● **Given information**
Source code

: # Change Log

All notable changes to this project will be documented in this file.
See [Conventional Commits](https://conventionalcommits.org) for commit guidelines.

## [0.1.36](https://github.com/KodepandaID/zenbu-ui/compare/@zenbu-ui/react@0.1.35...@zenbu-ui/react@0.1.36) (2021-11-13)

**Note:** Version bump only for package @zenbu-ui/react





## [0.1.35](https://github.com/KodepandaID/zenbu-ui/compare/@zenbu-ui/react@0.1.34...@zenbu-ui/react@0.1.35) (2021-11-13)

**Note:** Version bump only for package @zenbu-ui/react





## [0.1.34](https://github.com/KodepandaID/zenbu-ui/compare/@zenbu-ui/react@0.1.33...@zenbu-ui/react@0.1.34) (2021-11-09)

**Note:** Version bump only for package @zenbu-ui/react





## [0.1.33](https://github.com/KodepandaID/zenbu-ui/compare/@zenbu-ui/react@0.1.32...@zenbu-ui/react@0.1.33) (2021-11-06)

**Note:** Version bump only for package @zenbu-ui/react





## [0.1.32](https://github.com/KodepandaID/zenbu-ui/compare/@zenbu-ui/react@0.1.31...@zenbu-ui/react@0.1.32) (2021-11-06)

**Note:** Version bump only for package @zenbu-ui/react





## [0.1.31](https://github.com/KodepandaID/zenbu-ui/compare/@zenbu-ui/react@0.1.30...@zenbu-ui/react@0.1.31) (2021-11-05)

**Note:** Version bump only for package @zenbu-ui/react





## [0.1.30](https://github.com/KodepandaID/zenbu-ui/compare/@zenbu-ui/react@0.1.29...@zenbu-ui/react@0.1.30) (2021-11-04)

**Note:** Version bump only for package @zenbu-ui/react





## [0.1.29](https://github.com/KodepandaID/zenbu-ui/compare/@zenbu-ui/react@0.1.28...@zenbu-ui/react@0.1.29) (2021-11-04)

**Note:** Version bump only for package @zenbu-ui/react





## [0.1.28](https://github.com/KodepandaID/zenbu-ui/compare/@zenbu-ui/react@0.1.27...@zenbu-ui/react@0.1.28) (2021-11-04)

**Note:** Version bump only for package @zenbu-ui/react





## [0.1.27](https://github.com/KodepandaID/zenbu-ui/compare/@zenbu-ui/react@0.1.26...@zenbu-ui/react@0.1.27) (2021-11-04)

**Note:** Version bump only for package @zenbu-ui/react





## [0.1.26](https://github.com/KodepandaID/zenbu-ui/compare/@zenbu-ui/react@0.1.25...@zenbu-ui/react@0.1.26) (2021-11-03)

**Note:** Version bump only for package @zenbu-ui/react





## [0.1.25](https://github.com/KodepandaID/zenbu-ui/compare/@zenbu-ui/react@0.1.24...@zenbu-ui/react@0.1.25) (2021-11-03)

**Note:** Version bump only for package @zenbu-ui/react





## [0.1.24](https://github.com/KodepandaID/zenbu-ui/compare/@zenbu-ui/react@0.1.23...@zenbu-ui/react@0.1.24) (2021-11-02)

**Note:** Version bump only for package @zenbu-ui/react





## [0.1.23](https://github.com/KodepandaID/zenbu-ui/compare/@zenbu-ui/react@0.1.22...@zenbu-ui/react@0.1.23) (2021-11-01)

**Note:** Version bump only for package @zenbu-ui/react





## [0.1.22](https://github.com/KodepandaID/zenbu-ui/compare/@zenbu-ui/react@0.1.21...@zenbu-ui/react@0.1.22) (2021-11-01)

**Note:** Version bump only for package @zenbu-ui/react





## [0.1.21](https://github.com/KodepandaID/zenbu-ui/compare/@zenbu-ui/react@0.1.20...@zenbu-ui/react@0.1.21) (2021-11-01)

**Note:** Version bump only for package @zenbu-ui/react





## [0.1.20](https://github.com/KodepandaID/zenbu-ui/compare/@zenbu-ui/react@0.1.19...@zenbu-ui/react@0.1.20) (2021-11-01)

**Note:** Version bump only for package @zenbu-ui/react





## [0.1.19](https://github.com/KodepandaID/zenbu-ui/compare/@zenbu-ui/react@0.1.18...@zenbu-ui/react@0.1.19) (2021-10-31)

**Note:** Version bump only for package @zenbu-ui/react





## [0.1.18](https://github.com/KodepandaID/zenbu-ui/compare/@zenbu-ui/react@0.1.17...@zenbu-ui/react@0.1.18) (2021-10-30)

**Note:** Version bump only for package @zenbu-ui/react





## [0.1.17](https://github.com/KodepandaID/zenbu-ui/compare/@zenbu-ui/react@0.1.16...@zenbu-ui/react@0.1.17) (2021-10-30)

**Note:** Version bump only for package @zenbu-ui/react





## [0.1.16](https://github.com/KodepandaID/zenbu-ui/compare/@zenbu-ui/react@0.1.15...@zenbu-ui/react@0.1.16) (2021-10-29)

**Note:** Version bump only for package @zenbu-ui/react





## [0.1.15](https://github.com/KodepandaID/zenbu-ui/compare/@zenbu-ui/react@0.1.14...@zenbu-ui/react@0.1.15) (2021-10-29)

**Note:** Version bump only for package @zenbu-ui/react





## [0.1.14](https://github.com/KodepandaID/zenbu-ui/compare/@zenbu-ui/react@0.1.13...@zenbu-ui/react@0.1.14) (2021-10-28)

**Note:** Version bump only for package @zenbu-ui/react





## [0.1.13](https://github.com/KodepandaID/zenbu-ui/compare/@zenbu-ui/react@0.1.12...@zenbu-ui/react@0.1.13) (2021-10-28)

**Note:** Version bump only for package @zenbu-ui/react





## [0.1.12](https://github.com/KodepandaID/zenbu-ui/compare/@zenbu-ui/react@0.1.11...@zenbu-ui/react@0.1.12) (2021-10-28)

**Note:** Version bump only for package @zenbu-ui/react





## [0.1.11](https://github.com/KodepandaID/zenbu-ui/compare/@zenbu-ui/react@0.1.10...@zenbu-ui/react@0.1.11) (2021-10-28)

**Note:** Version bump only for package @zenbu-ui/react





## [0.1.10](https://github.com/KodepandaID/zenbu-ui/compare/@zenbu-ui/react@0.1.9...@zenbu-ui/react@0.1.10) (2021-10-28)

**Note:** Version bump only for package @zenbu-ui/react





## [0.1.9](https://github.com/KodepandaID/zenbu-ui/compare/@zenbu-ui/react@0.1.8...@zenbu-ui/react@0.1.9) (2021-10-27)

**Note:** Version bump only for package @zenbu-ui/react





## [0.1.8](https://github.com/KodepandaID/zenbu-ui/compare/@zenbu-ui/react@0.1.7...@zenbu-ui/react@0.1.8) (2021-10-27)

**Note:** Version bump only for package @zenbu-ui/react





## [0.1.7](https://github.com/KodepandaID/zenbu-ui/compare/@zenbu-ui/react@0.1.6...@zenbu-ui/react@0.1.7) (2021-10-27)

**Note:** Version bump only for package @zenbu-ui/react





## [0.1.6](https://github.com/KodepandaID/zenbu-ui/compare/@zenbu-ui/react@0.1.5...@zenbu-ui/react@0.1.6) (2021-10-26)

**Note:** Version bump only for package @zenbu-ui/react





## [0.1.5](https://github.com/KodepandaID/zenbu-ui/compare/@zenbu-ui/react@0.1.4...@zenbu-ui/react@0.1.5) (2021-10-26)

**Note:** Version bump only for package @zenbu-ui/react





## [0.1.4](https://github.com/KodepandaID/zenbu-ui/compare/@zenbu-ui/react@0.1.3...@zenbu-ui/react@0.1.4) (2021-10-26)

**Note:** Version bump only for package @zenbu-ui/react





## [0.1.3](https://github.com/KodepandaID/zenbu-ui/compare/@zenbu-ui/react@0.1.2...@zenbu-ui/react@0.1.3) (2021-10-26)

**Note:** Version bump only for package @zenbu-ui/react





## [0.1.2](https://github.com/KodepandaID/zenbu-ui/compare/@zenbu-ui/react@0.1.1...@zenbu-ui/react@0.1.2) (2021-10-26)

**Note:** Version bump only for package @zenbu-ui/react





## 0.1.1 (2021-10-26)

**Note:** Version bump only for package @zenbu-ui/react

● **To do**
Above are the entries; repeat their lines exactly, from the first through the one that contains "See [Conventional Commits](https://conventionalcommits.org)".

● **Solution to this task**
Source code

: # Change Log

All notable changes to this project will be documented in this file.
See [Conventional Commits](https://conventionalcommits.org) for commit guidelines.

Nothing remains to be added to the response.